Did a few touristy things too. Went on a day trip to a great little town called Santa Fe, an hour or two out of Medellin, in the region of Antioquia. It was an incredibly relaxed and friendly town, even for high Colombian standards, with some great colonial architecture and amazing Andean views. The day before that I went on yet another cable car to the highest point in Medellin. Although the views were amazing, it was the immediate vicinity which was more interesting. We were right in the middle of a Medellin favela. Favelas are basically South American ghettos, I believe Rio and Sao Paulo in Brazil have the most famous ones. Even in the poorest place in Medellin, the people were still friendly and accommodating, and we felt perfectly safe wandering around.
It is pleasing that I have enjoyed Medellin so much, as it is going to be my home from January 19th for a month. I have just signed up for a month's volunteering at a day centre for kids off the street, where I will be teaching English in
Spanish, assisting the regular staff and taking kids out for day trips. Its going to be a massive challenge, but hopefully one that will broaden my time away, as just being a traveller has its limits.

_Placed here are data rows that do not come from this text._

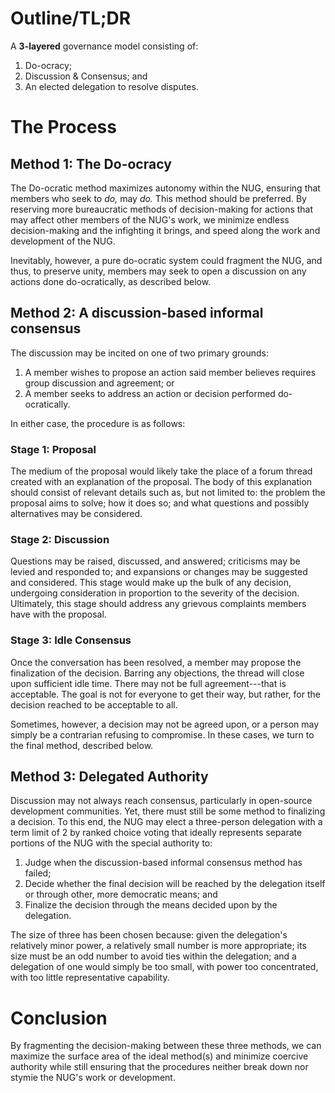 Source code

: # Outline/TL;DR

A __3-layered__ governance model consisting of:
1. Do-ocracy;
2. Discussion & Consensus; and
3. An elected delegation to resolve disputes.

# The Process
## Method 1: The Do-ocracy

The Do-ocratic method maximizes autonomy within the NUG, ensuring that members who seek to *do,* may *do.* This method should be preferred. By reserving more bureaucratic methods of decision-making for actions that may affect other members of the NUG's work, we minimize endless decision-making and the infighting it brings, and speed along the work and development of the NUG.

Inevitably, however, a pure do-ocratic system could fragment the NUG, and thus, to preserve unity, members may seek to open a discussion on any actions done do-ocratically, as described below.

## Method 2: A discussion-based informal consensus

The discussion may be incited on one of two primary grounds:

1. A member wishes to propose an action said member believes requires group discussion and agreement; or
2. A member seeks to address an action or decision performed do-ocratically.

In either case, the procedure is as follows:

### __Stage 1__: Proposal
The medium of the proposal would likely take the place of a forum thread created with an explanation of the proposal. The body of this explanation should consist of relevant details such as, but not limited to: the problem the proposal aims to solve; how it does so; and what questions and possibly alternatives may be considered. 

### __Stage 2__: Discussion
Questions may be raised, discussed, and answered; criticisms may be levied and responded to; and expansions or changes may be suggested and considered. This stage would make up the bulk of any decision, undergoing consideration in proportion to the severity of the decision. Ultimately, this stage should address any grievous complaints members have with the proposal.

### __Stage 3__: Idle Consensus
Once the conversation has been resolved, a member may propose the finalization of the decision. Barring any objections, the thread will close upon sufficient idle time. There may not be full agreement---that is acceptable. The goal is not for everyone to get their way, but rather, for the decision reached to be acceptable to all. 

Sometimes, however, a decision may not be agreed upon, or a person may simply be a contrarian refusing to compromise. In these cases, we turn to the final method, described below.

## Method 3: Delegated Authority

Discussion may not always reach consensus, particularly in open-source development communities. Yet, there must still be some method to finalizing a decision. To this end, the NUG may elect a three-person delegation with a term limit of 2 by ranked choice voting that ideally represents separate portions of the NUG with the special authority to:

1. Judge when the discussion-based informal consensus method has failed;
2. Decide whether the final decision will be reached by the delegation itself or through other, more democratic means; and
3. Finalize the decision through the means decided upon by the delegation.

The size of three has been chosen because: given the delegation's relatively minor power, a relatively small number is more appropriate; its size must be an odd number to avoid ties within the delegation; and a delegation of one would simply be too small, with power too concentrated, with too little representative capability.

# Conclusion
By fragmenting the decision-making between these three methods, we can maximize the surface area of the ideal method(s) and minimize coercive authority while still ensuring that the procedures neither break down nor stymie the NUG's work or development.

The other thing to say about Colombia - now firmly established as my favourite country in South America and quite possibly the world - is how safe it is. It is so developed, wealthier that you might think (in the major cities, at least), the people ridiculously welcoming and yet with hardly any gringos here at all. Most people are terrified of the image of Colombia - even people who you meet in Peru and Ecuador. Before I left so many people warned me against entering Colombia for fear I would be kidnapped, robbed or murdered within minutes of the border. Sure, there are areas where it would be foolhardy to go, such as the southern Amazon where the lovely FARC reside, but then I don't really fancy walking around Bermondsey at five in the morning either for similar reasons. I think Colombia is slowly shrugging off its dubious image - Medellin, for instance, in the days of druglord Pablo Escobar (assassinated in
Medellin by the CIA in 1993), was dubbed the slightly off-putting "Murder Capital of the World". Colombia may well have been a no-go area ten years ago, but now... amazing. I feel genuinely privileged to be here, especially in 2008. In five years time there will be as many gringos here as in Peru, and it will probably be the worse for it. Viva Colombia!